Re-stenosis is another frequent problem without good solutions at the moment, especially when it appears after the use of drug eluting devices. In our protocol, we indicate DCB for restenosis intrastent to avoid leaving more metal in the lumen of the artery. When the restenosis appears after angioplasty with DCB we do stenting. We select DES after 6 months of treatment with DCB and I put bare-metal stent when the time is shorter. The doubt is what is the best treatment for early re-stenosis intra DES but fortunately there are few cases, and we treat them with another DES.
L’INTERVENTIONNEL
Future and perspective. What are your thoughts on Limus technologies? BASIL BEST CLI have modified your strategy in CLTI patients? Any reactions about SPORTS?

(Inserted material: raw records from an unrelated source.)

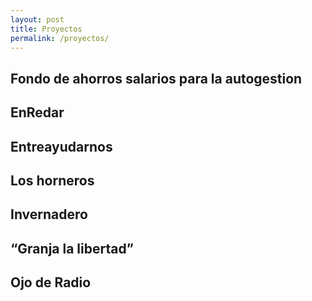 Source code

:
 ```yaml
---
layout: post
title: Proyectos
permalink: /proyectos/
---
```



## Fondo de ahorros salarios para la autogestion
## EnRedar
## Entreayudarnos
## Los horneros
## Invernadero
## “Granja la libertad”
## Ojo de Radio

Mercedes GUERRA - New Limus technologies still haven´t demonstrated superior efficacy against paclitaxel. With similar patency results we need a complete platform of Limus devices to avoid mixing technologies because we have different diameters of Limus coated balloons but we lack the full range of stents with Limus to treat different lesions (Iliac and femoropopliteal or distal stenosis) at the same time in the limb.
After the results from BASIL2 and BEST-CLI trials appeared, our clinical practice was supported in reference to BEST-CLI results: When the patients are fit for open surgery and they have a suitable single great saphenous vein we prefer this as a first option. However we indicate endovascular treatment before we use a prosthetic conduit because we haven´t had the same results with both techniques against the results for cohort2 of BEST-CLI trials. Perhaps ours results were due to the fact that infra-popliteal lesions were involved in the vast majority of the critical ischemia cases, while the BEST -CLI included this lesions in only 53.2% of cases.
As I said we usually do DES in long lesions and long total occlusion for the superficial femoral artery. We call this type lesions “ELUVIA lesions”. This had been our current clinical practice from 2016, even against other current opinions. Therefore, SPORTS trial serves to support this position of our department over time.